This is a subject that is interesting to me. I read an article about lying recently. It quoted some statistics about how many of us lie regularly. It also discussed the many reasons people may lie. I found it rather thought provoking because there is no doubt that some people us lies in a very sinister way, whereas for most of us, lying is often a weakness in a moment of fear or panic.
People lie for many different reasons.
I think that some lie about their abilities in order to get ahead in the world. Others try to cover up errors or guilt with lies. I think some lie out of fear of being caught or exposed for a mistake they have made. Some falsify reports, resumes, forms and tax returns. Then there are those who maliciously lie (slander) to damage another’s reputation, cowardly lie to avoid embarrassment, lie in a calculated manner to justify previous lies, or deviously to defraud people of their money – we call them swindlers or scammers. Some feel there are legitimate excuses for a lie if it protects another person. They hope that a so-called “white lie” is acceptable because they think it does not injure anyone.
I think some are so afraid of truth, or prefer to believe lies, their life has become a lacy lattice of interlocking lies that are hard to untangle.
Now I am convinced that almost everyone on the planet has lied out of fear, embarrassment or thinking that it will perhaps protect someone from being hurt. But I think there are a smaller number who wilfully set out to deceive others in order to take advantage of their trust, to gain some profit or power over them, and to hide their selfish motives.
I am proud of the many times I have refused to lie in a situation when it was clearly wrong. For example, when I worked in finance, my manager threatened me when she demanded I lie to a client in order to deliberately deceive them. When I refused she was furious and stated that the job description included being willing to lie. I stood my ground much to her obvious annoyance. Some time later she was amongst a number of staff who were dismissed for gross negligence and dishonesty when the company was embezzled and lost around £1,000,000.

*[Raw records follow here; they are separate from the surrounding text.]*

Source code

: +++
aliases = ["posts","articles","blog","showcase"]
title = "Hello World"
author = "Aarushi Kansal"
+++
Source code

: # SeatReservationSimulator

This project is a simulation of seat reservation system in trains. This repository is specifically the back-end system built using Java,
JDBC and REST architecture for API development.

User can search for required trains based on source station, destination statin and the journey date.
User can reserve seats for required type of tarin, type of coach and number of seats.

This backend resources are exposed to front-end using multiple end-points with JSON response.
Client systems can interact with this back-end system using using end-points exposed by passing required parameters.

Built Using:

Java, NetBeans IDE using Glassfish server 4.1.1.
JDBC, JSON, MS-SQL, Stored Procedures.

I have definitely withheld the truth at times. But my conscience is mostly clean regarding those occasions. For example, I do not like to tell friends here in London what happened to me the night I was attacked. Very few know. Many have asked me probing questions because they wonder why I disappeared for a year. Many believe my disappearance was in connection with my ex-flatmate Jack (which it partly is) or they presume the rumours were true that I was having an affair with a married man. I have chosen not to fight those untruths by opening up my tale of woe to everyone. I have withheld the truth. My family, my close friends, the directors I worked with – they know because I needed their help in order to deal with everything. But I just don’t feel that everyone is entitled to the truth – in some respects, it is none of their business.

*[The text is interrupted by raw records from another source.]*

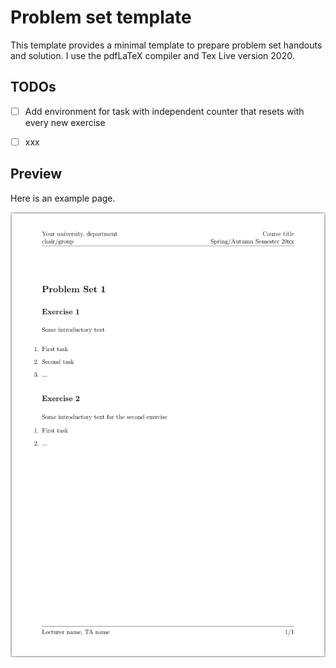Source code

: # Problem set template

This template provides a minimal template to prepare problem set handouts and solution.
I use the pdfLaTeX compiler and Tex Live version 2020.

## TODOs

* [ ] Add environment for task with independent counter that resets with every new exercise
* [ ] xxx


## Preview

Here is an example page.

![Example page of the presented template](https://github.com/moritzhoferer/problem_set_template/blob/main/example_page.png?raw=true)
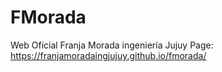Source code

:# FMorada
Web Oficial Franja Morada ingeniería Jujuy
Page: https://franjamoradaingjujuy.github.io/fmorada/
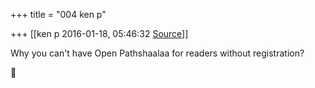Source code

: +++
title = "004 ken p"

+++
[[ken p	2016-01-18, 05:46:32 [Source](https://groups.google.com/g/samskrita/c/Ugjy7qJ7Hss)]]



Why you can't have Open Pathshaalaa for readers without registration?  



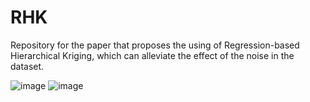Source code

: # RHK
Repository for the paper that proposes the using of Regression-based Hierarchical Kriging, which can alleviate the effect of the noise in the dataset.

![image](https://github.com/sunwoong-yang/SubDamian/assets/65647892/f48685e0-833d-4e17-9722-c3ec527d3846)
![image](https://github.com/sunwoong-yang/SubDamian/assets/65647892/8ed203be-2797-4d2c-8480-0495b9f02311)
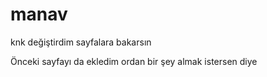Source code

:# manav

knk değiştirdim sayfalara bakarsın

Önceki sayfayı da ekledim ordan bir şey almak istersen diye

But what I do remember is the first time I told an outright dishonest lie for selfish reasons and how my parents helped me to realize it was wrong. And now Crushed Caramel will confess the biggest lie – an outright fib that I told, and I was only around five years of age at the time:
It all started when I went into my brother’s bedroom. To this day, my memory of the first outright lie I told is vivid, and the way my parents tackled that dishonesty is even more a deep part of who I am as a person.

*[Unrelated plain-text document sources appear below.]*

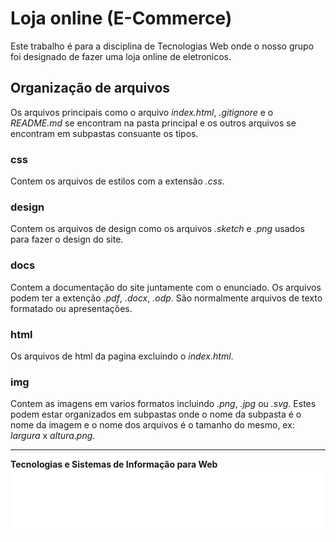 # Loja online (E-Commerce)

Este trabalho é para a disciplina de Tecnologias Web onde o nosso grupo foi designado de fazer uma loja online de eletronicos.

## Organização de arquivos
Os arquivos principais como o arquivo _index.html_, _.gitignore_ e o _README.md_ se encontram na pasta principal e os outros arquivos se encontram em subpastas consuante os tipos.

### css
Contem os arquivos de estilos com a extensão _.css_.

### design
Contem os arquivos de design como os arquivos _.sketch_ e _.png_ usados para fazer o design do site.

### docs
Contem a documentação do site juntamente com o enunciado. Os arquivos podem ter a extenção _.pdf_, _.docx_, _.odp_. São normalmente arquivos de texto formatado ou apresentações.

### html
Os arquivos de html da pagina excluindo o _index.html_.

### img
Contem as imagens em varios formatos incluindo _.png_, _.jpg_ ou _.svg_. Estes podem estar organizados em subpastas onde o nome da subpasta é o nome da imagem e o nome dos arquivos é o tamanho do mesmo, ex: _largura_ x _altura_._png_.
   
---
**Tecnologias e Sistemas de Informação para Web**
![Logo TSIW](./img/logo-tsiw/500x103.png)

Now I was very aware of the rule that my parents had set. We were not allowed to go into my brother’s room without his permission (a rule that had been made after previous invasions). But I broke this rule and crept into my brother’s room. I was fascinated by my brother’s belongings. He was eight years older than me. He was a very good artist. He had these little bottles of ink on his desk. I could not resist playing with them. I also found his magnifying glass and played with that until I was bored. Then I noticed next to the lamp on his desk there was some money. I took it. It was not a huge amount, perhaps £2 or £3. I slipped out of my brother’s room before I was discovered thinking that I had got away with it.
Some time later, I heard a sound that always made me and my sisters excited. I rushed to my parents and asked them of we could have an ice-cream from the ice-cream van which was playing it’s song in the street outside. My parents said not this time. Then I asked if I could go and buy one for myself with my own money. They asked where my money had come from.
I lied, “I found it.”
“Where did you find it Mel?”
“It was on the floor outside.”
“How much did you find Mel?”
I told them how much I had and I could see my brother shooting looks at my parents. They did not react. They started to ask me if I had been painting that day. Well, I did not have any paints. There were paints at school, but we did not have any for us little ones at home. So I told them it was my felt-tips. I should have known right then that I had been caught out.
“Mel…have you been into your brother’s room?”
“Noooooo!” I fibbed again! My brother looked so cheesed off. But he waited for my parents.
“It’s just that when your brother went into his room a while ago some of his inks for painting had been spilt on his desk and chair and on the carpet and were on the handle of his magnifying glass. Is there any possibility that you might have been there – just for five minutes?”
“It wasn’t me. I didn’t go in.”
“There was some money missing from his room as well.”
…well, I couldn’t bear it much longer. I came clean. I admitted that I had been in my brother’s room and took the money. It took me longer to admit that I played with his inks though.
My parents sat down and reasoned with me. I remember what they said quite clearly actually. I did not understand why it was wrong to take something that did not belong to me. They wanted me to think of examples of people who took something that did not belong to them and what were the results. Now although I was a little girl, I was well read for my age. My first answer was Achan. Then I said Adam and Eve. Then I said Satan. I was devastated. My little conscience beat me severely. Mum and Dad had to cheer me up. They helped me see I had a choice though. Now that I had grasped how wrong it was, the question was would I do it again? Or would I make sure I did not repeat my action? If I had another opportunity to take something that did not belong to me, and the thought of taking it came into my head – what would I do with that thought? Would i keep on thinking about it? Or would I push that thought out of my head?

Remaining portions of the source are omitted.